Wales has produced a number of athletes who have made a mark on the world stage, including the 110m hurdler Colin Jackson who is a former world record holder and the winner of numerous Olympic, World and European medals. Marathoner Steve Jones set the world record for the marathon in Chicago in 1984 with a time of 2:08:05. He also won a bronze medal at the Commonwealth games in the 10,000m in 1986.

The Isle of Anglesey is a member island of the International Island Games Association and compete as Ynys Môn. In the 2015 Island Games, held on Jersey, the Isle of Anglesey came 13th in the medal table with five gold and three bronze medals, won in sailing and athletics.

===Snooker===
Although little is known of the development of snooker (or billiards) in Wales, in the 20th century it became a popular pastime in working men's clubs. One of the first Welsh stars of the sport was amateur Horace Coles, who was runner up to Allan Prior in the 1927 World Billiard Championships. Coles reached the final again in 1935, this time victorious over McGhie of Scotland to take the World title. Players of note after the Second World War included Roy Oriel of Mountain Ash and Clive Everton, who is now most recognised as a snooker commentator and journalist.

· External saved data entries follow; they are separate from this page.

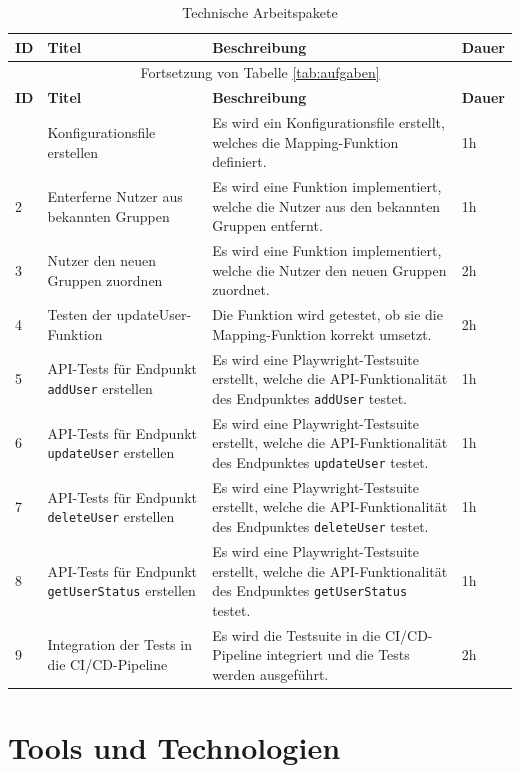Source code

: \begin{longtable}{|l|p{}|p{}|l|}
  \caption{Technische Arbeitspakete} \label{tab:tech-arbeitspakete} \\
  \hline
  \textbf{ID} & \textbf{Titel} & \textbf{Beschreibung} & \textbf{Dauer} \\
  \hline
  \endfirsthead
  \multicolumn{4}{c}{Fortsetzung von Tabelle \ref{tab:aufgaben}} \\
  \hline
  \textbf{ID} & \textbf{Titel} & \textbf{Beschreibung} & \textbf{Dauer} \\
  \hline
  \endhead
  \hline
  \endfoot
  1 & Konfigurationsfile erstellen & Es wird ein Konfigurationsfile erstellt, welches die Mapping-Funktion definiert. & 1h \\
  \hline
  2 & Enterferne Nutzer aus bekannten Gruppen & Es wird eine Funktion implementiert, welche die Nutzer aus den bekannten Gruppen entfernt. & 1h \\
  \hline
  3 & Nutzer den neuen Gruppen zuordnen & Es wird eine Funktion implementiert, welche die Nutzer den neuen Gruppen zuordnet. & 2h \\
  \hline
  4 & Testen der updateUser-Funktion & Die Funktion wird getestet, ob sie die Mapping-Funktion korrekt umsetzt. & 2h \\
  \hline
  5 & API-Tests für Endpunkt \texttt{addUser} erstellen & Es wird eine Playwright-Testsuite erstellt, welche die API-Funktionalität des Endpunktes \texttt{addUser} testet. & 1h \\
  \hline
  6 & API-Tests für Endpunkt \texttt{updateUser} erstellen & Es wird eine Playwright-Testsuite erstellt, welche die API-Funktionalität des Endpunktes \texttt{updateUser} testet. & 1h \\
  \hline
  7 & API-Tests für Endpunkt \texttt{deleteUser} erstellen & Es wird eine Playwright-Testsuite erstellt, welche die API-Funktionalität des Endpunktes \texttt{deleteUser} testet. & 1h \\
  \hline
  8 & API-Tests für Endpunkt \texttt{getUserStatus} erstellen & Es wird eine Playwright-Testsuite erstellt, welche die API-Funktionalität des Endpunktes \texttt{getUserStatus} testet. & 1h \\
  \hline
  9 & Integration der Tests in die CI/CD-Pipeline & Es wird die Testsuite in die CI/CD-Pipeline integriert und die Tests werden ausgeführt. & 2h \\
  \hline
\end{longtable} 

\section{Tools und Technologien}

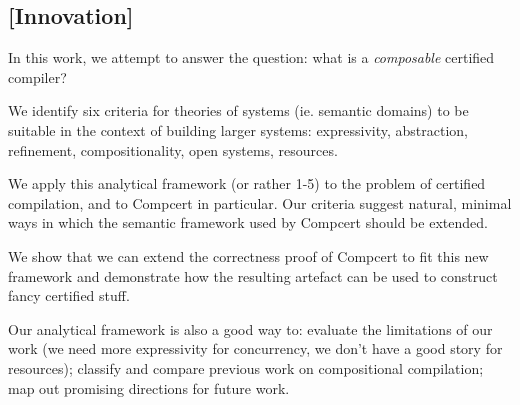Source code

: \subsection{[Innovation]}

In this work, we attempt to answer the question:
what is a \emph{composable} certified compiler?

We identify six criteria for theories of systems (ie. semantic domains)
to be suitable in the context of building larger systems:
expressivity, abstraction, refinement,
compositionality, open systems, resources.

We apply this analytical framework (or rather 1-5)
to the problem of certified compilation,
and to Compcert in particular.
Our criteria suggest natural,
minimal ways in which the semantic framework
used by Compcert should be extended.

We show that we can extend the correctness proof of Compcert
to fit this new framework and
demonstrate how the resulting artefact
can be used to construct fancy certified stuff.

Our analytical framework is also a good way to:
evaluate the limitations of our work
(we need more expressivity for concurrency,
we don't have a good story for resources);
classify and compare previous work on compositional compilation;
map out promising directions for future work.

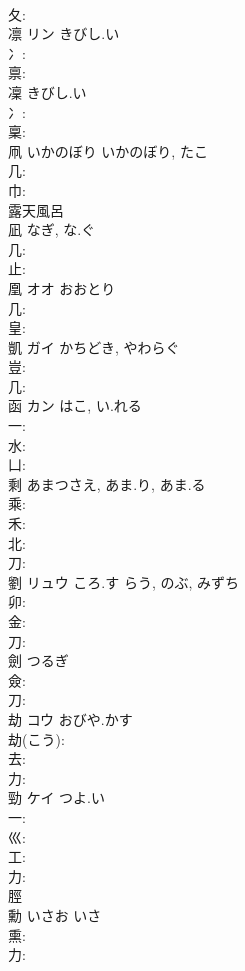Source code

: \documentclass[8pt]{extreport}
\begin{document}
\begin{CJK}{UTF8}{min}
\\	夂: 
\\	凛	リン	きびし.い		
\\	冫: 
\\	禀: 
\\	凜		きびし.い				
\\	冫: 
\\	稟: 
\\	凧	いかのぼり	いかのぼり, たこ		
\\	几: 
\\	巾: 
\\	露天風呂 
\\	凪		なぎ, な.ぐ				
\\	几: 
\\	止: 
\\	凰	オオ	おおとり		
\\	几: 
\\	皇: 
\\	凱	ガイ	かちどき, やわらぐ		
\\	豈: 
\\	几: 
\\	函	カン	はこ, い.れる		
\\	一: 
\\	水: 
\\	凵: 
\\	剩		あまつさえ, あま.り, あま.る				
\\	乘: 
\\	禾: 
\\	北: 
\\	刀: 
\\	劉	リュウ	ころ.す	らう, のぶ, みずち	
\\	卯: 
\\	金: 
\\	刀: 
\\	劍		つるぎ				
\\	僉: 
\\	刀: 
\\	劫	コウ	おびや.かす		
\\	劫(こう): 
\\	去: 
\\	力: 
\\	勁	ケイ	つよ.い		
\\	一: 
\\	巛: 
\\	工: 
\\	力: 
\\	脛 
\\	勳		いさお	いさ			
\\	熏: 
\\	力: 

\end{CJK}
\end{document}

The popularisation of colour television in the 1970s, brought the game of snooker to a new demographic of viewers. The decade was dominated by Ray Reardon from Tredegar, who won six World Snooker Championship titles, and when the first world rankings were introduced in 1976, Reardon became the first world number one snooker player. Some of Reardon's contemporaries included Gary Owen from Tumble and Cliff Wilson also from Tredegar.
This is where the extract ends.